Putin's 'Strategic Surprise' and NATO's Awakening

Whatever the conclusion of the crisis in Ukraine may be, Russia’s annexation of Crimea had one important consequence: forcing NATO out of its post-Afghan torpor and refocusing the Atlantic Alliance on Europe.

As legend has it, NATO will have won the Cold War without having fired a single shot. But the alliance, which survived that period against all odds, is on the search for a new grand mission to follow its retreat from Afghanistan, which is scheduled for the end of 2014. And a few months before the summit of the heads of state or NATO’s governing body in September in Wales, Vladimir Putin ends up shaking it out of its torpor with a “strategic surprise.” This time, we are not talking about Central Asia or the eastern parts of Africa faced with terrorism and piracy, but about Europe’s defense and security, the raison d’être of NATO, which has become the largest military alliance today, with 28 member states representing more than 900 million people.

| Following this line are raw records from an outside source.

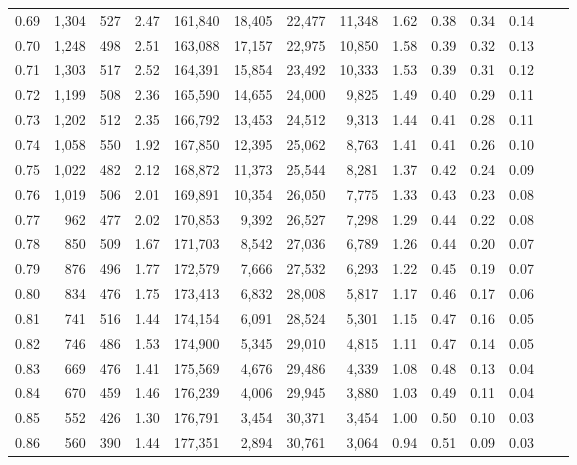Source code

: \begin{tabular}{rrrrrrrrrrrrrr}
0.69 &  1,304 &  527 &    2.47 &  161,840 &   18,405 &  22,477 &  11,348 &  1.62 &  0.38 &  0.34 &      0.14 \\
0.70 &  1,248 &  498 &    2.51 &  163,088 &   17,157 &  22,975 &  10,850 &  1.58 &  0.39 &  0.32 &      0.13 \\
0.71 &  1,303 &  517 &    2.52 &  164,391 &   15,854 &  23,492 &  10,333 &  1.53 &  0.39 &  0.31 &      0.12 \\
0.72 &  1,199 &  508 &    2.36 &  165,590 &   14,655 &  24,000 &   9,825 &  1.49 &  0.40 &  0.29 &      0.11 \\
0.73 &  1,202 &  512 &    2.35 &  166,792 &   13,453 &  24,512 &   9,313 &  1.44 &  0.41 &  0.28 &      0.11 \\
0.74 &  1,058 &  550 &    1.92 &  167,850 &   12,395 &  25,062 &   8,763 &  1.41 &  0.41 &  0.26 &      0.10 \\
0.75 &  1,022 &  482 &    2.12 &  168,872 &   11,373 &  25,544 &   8,281 &  1.37 &  0.42 &  0.24 &      0.09 \\
0.76 &  1,019 &  506 &    2.01 &  169,891 &   10,354 &  26,050 &   7,775 &  1.33 &  0.43 &  0.23 &      0.08 \\
0.77 &    962 &  477 &    2.02 &  170,853 &    9,392 &  26,527 &   7,298 &  1.29 &  0.44 &  0.22 &      0.08 \\
0.78 &    850 &  509 &    1.67 &  171,703 &    8,542 &  27,036 &   6,789 &  1.26 &  0.44 &  0.20 &      0.07 \\
0.79 &    876 &  496 &    1.77 &  172,579 &    7,666 &  27,532 &   6,293 &  1.22 &  0.45 &  0.19 &      0.07 \\
0.80 &    834 &  476 &    1.75 &  173,413 &    6,832 &  28,008 &   5,817 &  1.17 &  0.46 &  0.17 &      0.06 \\
0.81 &    741 &  516 &    1.44 &  174,154 &    6,091 &  28,524 &   5,301 &  1.15 &  0.47 &  0.16 &      0.05 \\
0.82 &    746 &  486 &    1.53 &  174,900 &    5,345 &  29,010 &   4,815 &  1.11 &  0.47 &  0.14 &      0.05 \\
0.83 &    669 &  476 &    1.41 &  175,569 &    4,676 &  29,486 &   4,339 &  1.08 &  0.48 &  0.13 &      0.04 \\
0.84 &    670 &  459 &    1.46 &  176,239 &    4,006 &  29,945 &   3,880 &  1.03 &  0.49 &  0.11 &      0.04 \\
0.85 &    552 &  426 &    1.30 &  176,791 &    3,454 &  30,371 &   3,454 &  1.00 &  0.50 &  0.10 &      0.03 \\
0.86 &    560 &  390 &    1.44 &  177,351 &    2,894 &  30,761 &   3,064 &  0.94 &  0.51 &  0.09 &      0.03 \\

\end{tabular}
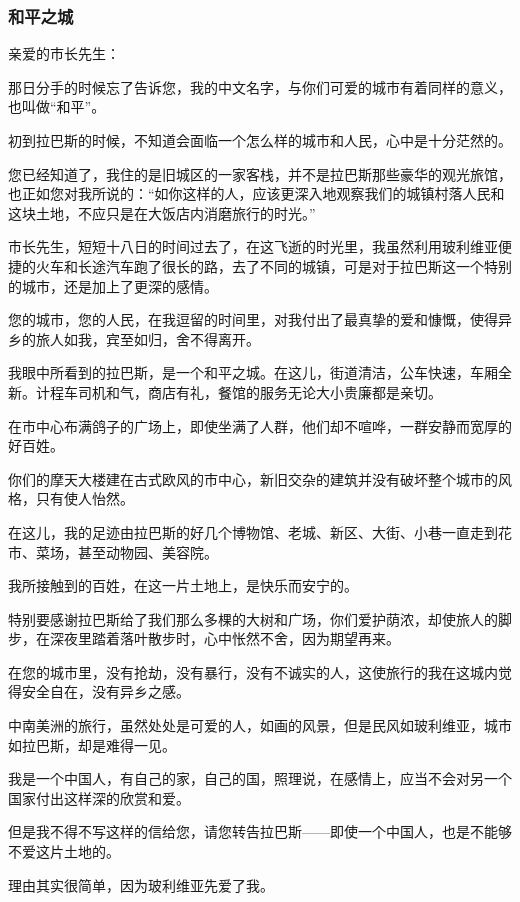 \subsubsection*{和平之城}
\par 亲爱的市长先生：
\par 那日分手的时候忘了告诉您，我的中文名字，与你们可爱的城市有着同样的意义，也叫做“和平”。
\par 初到拉巴斯的时候，不知道会面临一个怎么样的城市和人民，心中是十分茫然的。
\par 您已经知道了，我住的是旧城区的一家客栈，并不是拉巴斯那些豪华的观光旅馆，也正如您对我所说的：“如你这样的人，应该更深入地观察我们的城镇村落人民和这块土地，不应只是在大饭店内消磨旅行的时光。”
\par 市长先生，短短十八日的时间过去了，在这飞逝的时光里，我虽然利用玻利维亚便捷的火车和长途汽车跑了很长的路，去了不同的城镇，可是对于拉巴斯这一个特别的城市，还是加上了更深的感情。
\par 您的城市，您的人民，在我逗留的时间里，对我付出了最真挚的爱和慷慨，使得异乡的旅人如我，宾至如归，舍不得离开。
\par 我眼中所看到的拉巴斯，是一个和平之城。在这儿，街道清洁，公车快速，车厢全新。计程车司机和气，商店有礼，餐馆的服务无论大小贵廉都是亲切。
\par 在市中心布满鸽子的广场上，即使坐满了人群，他们却不喧哗，一群安静而宽厚的好百姓。
\par 你们的摩天大楼建在古式欧风的市中心，新旧交杂的建筑并没有破坏整个城市的风格，只有使人怡然。
\par 在这儿，我的足迹由拉巴斯的好几个博物馆、老城、新区、大街、小巷一直走到花市、菜场，甚至动物园、美容院。
\par 我所接触到的百姓，在这一片土地上，是快乐而安宁的。
\par 特别要感谢拉巴斯给了我们那么多棵的大树和广场，你们爱护荫浓，却使旅人的脚步，在深夜里踏着落叶散步时，心中怅然不舍，因为期望再来。
\par 在您的城市里，没有抢劫，没有暴行，没有不诚实的人，这使旅行的我在这城内觉得安全自在，没有异乡之感。
\par 中南美洲的旅行，虽然处处是可爱的人，如画的风景，但是民风如玻利维亚，城市如拉巴斯，却是难得一见。
\par 我是一个中国人，有自己的家，自己的国，照理说，在感情上，应当不会对另一个国家付出这样深的欣赏和爱。
\par 但是我不得不写这样的信给您，请您转告拉巴斯——即使一个中国人，也是不能够不爱这片土地的。
\par 理由其实很简单，因为玻利维亚先爱了我。

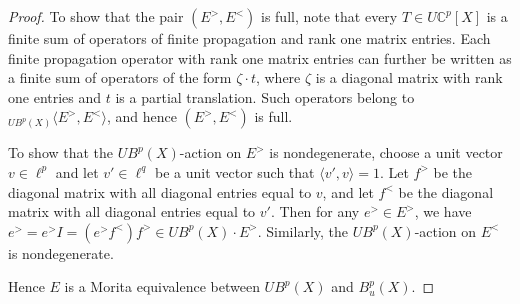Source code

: \documentclass[a4,11pt]{amsart}
\theoremstyle{remark}
\begin{document}
\begin{proof}
To show that the pair $(E^>,E^<)$ is full, note that every $T\in U\mathbb{C}^p[X]$ is a finite sum of operators of finite propagation and rank one matrix entries.
Each finite propagation operator with rank one matrix entries can further be written as a finite sum of operators of the form $\zeta\cdot t$, where $\zeta$ is a diagonal matrix with rank one entries and $t$ is a partial translation.
Such operators belong to ${_{UB^p(X)}}\langle E^>,E^< \rangle$, and hence $(E^>,E^<)$ is full.

To show that the $UB^p(X)$-action on $E^>$ is nondegenerate, choose a unit vector $v\in\ell^p$ and let $v'\in\ell^q$ be a unit vector such that $\langle v',v \rangle=1$.
Let $f^>$ be the diagonal matrix with all diagonal entries equal to $v$, and let $f^<$ be the diagonal matrix with all diagonal entries equal to $v'$.
Then for any $e^>\in E^>$, we have $e^>=e^>I=(e^>f^<)f^>\in UB^p(X)\cdot E^>$.
Similarly, the $UB^p(X)$-action on $E^<$ is nondegenerate.

Hence $E$ is a Morita equivalence between $UB^p(X)$ and $B^p_u(X)$.

%
%
\end{proof}
\end{document}
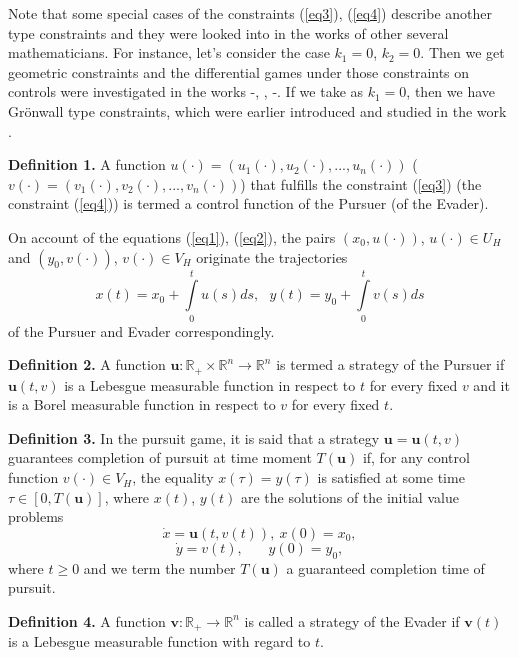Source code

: \documentclass[10 pt]{book}
\begin{document}
Note that some special cases of the constraints (\ref{eq3}), (\ref{eq4}) describe another
 type constraints and they were looked into in the works of other several mathematicians.
  For instance, let's consider the case $k_{1}=0$, $k_{2}=0$. Then we get geometric constraints
   and the differential games under those constraints on controls were investigated in the works \cite{1}-\cite{11}, \cite{14}, \cite{17}-\cite{19}.
    If we take as $k_{1}=0$, then we have Gr\"{o}nwall type constraints, which were earlier introduced and studied in the work \cite{24}.

\textbf{Definition 1.}
A function $u(\cdot) = (u_1(\cdot), u_2(\cdot), ...,
u_n(\cdot))$ ($v(\cdot) = (v_1(\cdot), v_2(\cdot), ...,
v_n(\cdot))$) that fulfills the constraint (\ref{eq3})
(the constraint (\ref{eq4})) is termed a control function of the Pursuer (of the Evader).

On account of the equations (\ref{eq1}), (\ref{eq2}), the pairs $(x_0, u(\cdot))$, $u(\cdot)\in U_{H}$  and $(y_0, v(\cdot))$,
$v(\cdot)\in V_{H}$ originate the trajectories
\[
x(t)=x_0+\int\limits_0^tu(s)ds, \ \ \
y(t)=y_0+\int\limits_0^tv(s)ds
\]
of the Pursuer and Evader correspondingly.

\textbf{Definition 2.}
A function $\mathbf u: \mathbb{R}_+\times \mathbb{R}^n   \to  \mathbb{R}^n
$  is termed a strategy of the Pursuer if $\mathbf u (t,v)$ is a Lebesgue measurable function in respect
 to $t$ for every fixed $v$ and it is a Borel measurable function in respect to $v$ for every fixed $t$.

\textbf{Definition 3.}
In the pursuit game, it is said that a strategy $\mathbf u=\mathbf u(t, v)$
guarantees completion of pursuit at time moment $T(\mathbf u)$ if, for any control function $v(\cdot)\in V_{H}$, the equality $x(\tau) = y(\tau)$ is satisfied at some time $\tau \in [0, T(\mathbf u)]$, where $x(t)$, $y(t)$ are the solutions of the initial value problems
\begin{equation}\label{eq5}
\dot{x}= \mathbf u(t, v(t)), \  x(0)=x_0,
\end{equation}
\begin{equation}\label{eq6}
\dot{y}=v(t), \ \ \ \ \ \ \ \ y(0)=y_0,
\end{equation}
where $t\geq0$ and we term the number $T(\mathbf u)$ a guaranteed completion time of pursuit.

\textbf{Definition 4.}
A function $\mathbf v: \mathbb{R}_+   \to  \mathbb{R}^n$  is called a strategy of the Evader if $\mathbf v (t)$ is a
Lebesgue measurable function with regard to $t$.
\end{document}
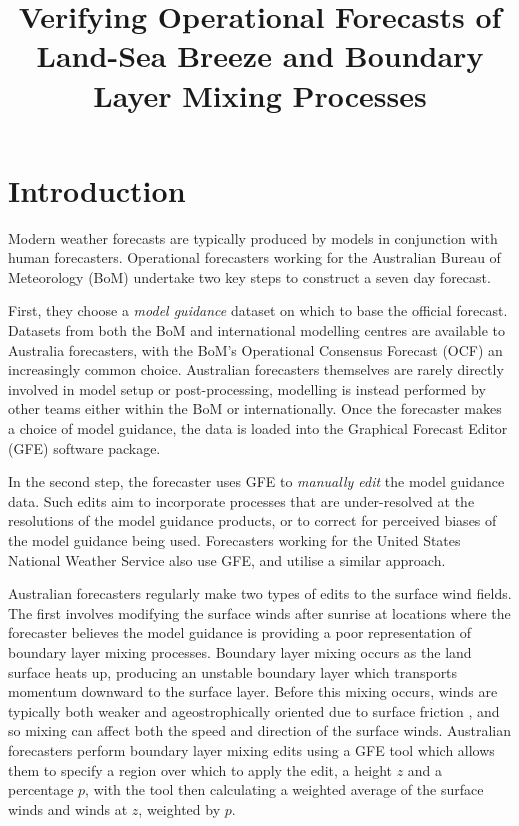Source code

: \documentclass{ametsoc}
\title{Verifying Operational Forecasts of Land-Sea Breeze and Boundary Layer Mixing Processes}
\affiliation{School of Earth Sciences, and ARC Centre of Excellence for Climate Extremes, The University of Melbourne, Melbourne, Victoria, Australia.}
\begin{document}
\maketitle

\section{Introduction}
\label{Sec:Introduction}
Modern weather forecasts are typically produced by models in conjunction with human forecasters. Operational forecasters working for the Australian Bureau of Meteorology (BoM) undertake two key steps to construct a seven day forecast.

First, they choose a \textit{model guidance} dataset on which to base the official forecast. Datasets from both the BoM and international modelling centres are available to Australia forecasters, with the BoM's Operational Consensus Forecast (OCF) an increasingly common choice. Australian forecasters themselves are rarely directly involved in model setup or post-processing, modelling is instead performed by other teams either within the BoM or internationally. Once the forecaster makes a choice of model guidance, the data is loaded into the Graphical Forecast Editor (GFE) software package. 

In the second step, the forecaster uses GFE to \textit{manually edit} the model guidance data. Such edits aim to incorporate processes that are under-resolved at the resolutions of the model guidance products, or to correct for perceived biases of the model guidance being used. Forecasters working for the United States National Weather Service also use GFE, and utilise a similar approach. 

Australian forecasters regularly make two types of edits to the surface wind fields. The first involves modifying the surface winds after sunrise at locations where the forecaster believes the model guidance is providing a poor representation of boundary layer mixing processes. Boundary layer mixing occurs as the land surface heats up, producing an unstable boundary layer which transports momentum downward to the surface layer. Before this mixing occurs, winds are typically both weaker and ageostrophically oriented due to surface friction \citep{lee18}, and so mixing can affect both the speed and direction of the surface winds. Australian forecasters perform boundary layer mixing edits using a GFE tool which allows them to specify a region over which to apply the edit, a height $z$ and a percentage $p$, with the tool then calculating a weighted average of the surface winds and winds at $z$, weighted by $p$.
\end{document}
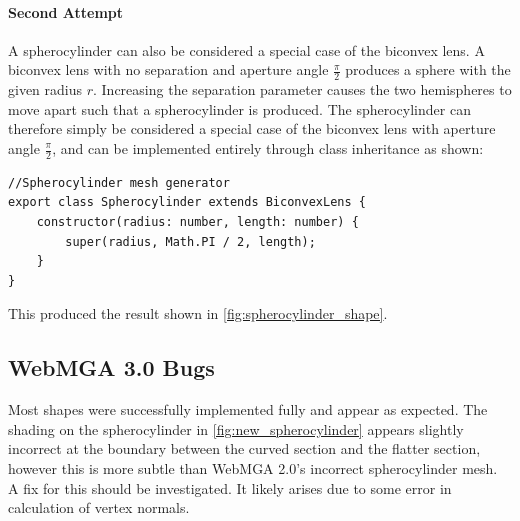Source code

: \paragraph{Second Attempt}

A spherocylinder can also be considered a special case of the biconvex lens. A biconvex lens with no separation and aperture angle $\frac{\pi}{2}$ produces a sphere with the given radius $r$. Increasing the separation parameter causes the two hemispheres to move apart such that a spherocylinder is produced. The spherocylinder can therefore simply be considered a special case of the biconvex lens with aperture angle $\frac{\pi}{2}$, and can be implemented entirely through class inheritance as shown:
\begin{lstlisting}
//Spherocylinder mesh generator
export class Spherocylinder extends BiconvexLens {
    constructor(radius: number, length: number) {
        super(radius, Math.PI / 2, length);
    }
}
\end{lstlisting}
This produced the result shown in \cref{fig:spherocylinder_shape}.

\subsection{WebMGA 3.0 Bugs}
\label{shape_bug_spher}
Most shapes were successfully implemented fully and appear as expected. The shading on the spherocylinder in \cref{fig:new_spherocylinder} appears slightly incorrect at the boundary between the curved section and the flatter section, however this is more subtle than WebMGA 2.0's incorrect spherocylinder mesh. A fix for this should be investigated. It likely arises due to some error in calculation of vertex normals.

It’s true, since the fall of the Berlin Wall, NATO has grown eastward, expanding with three former Soviet republics — Estonia, Lithuania, Latvia — and old USSR allies at the center of the Warsaw Pact, dismantled in 1991 — Albania, Bulgaria, Romania, Hungary, Poland, Czechoslovakia and RDA, plus Croatia and Slovenia. Nonetheless, Vladimir Putin set a geographic boundary to this expansion: “The two former Soviet republics of Ukraine and Georgia should not be part of the Atlantic Alliance.”

Since the Russian president has recently contributed to the avoidance of the signing of a friendly agreement between Kiev and the European Union before Ukrainian President Yanukovitch’s deposition in 2008, a few weeks before the entry of Russian troops in South Ossetia, Putin had largely upset President Bush’s project to give NATO candidate status to Georgia and Ukraine. Cleverly, he knew how to put pressure on both Angela Merkel and Nicolas Sarkozy.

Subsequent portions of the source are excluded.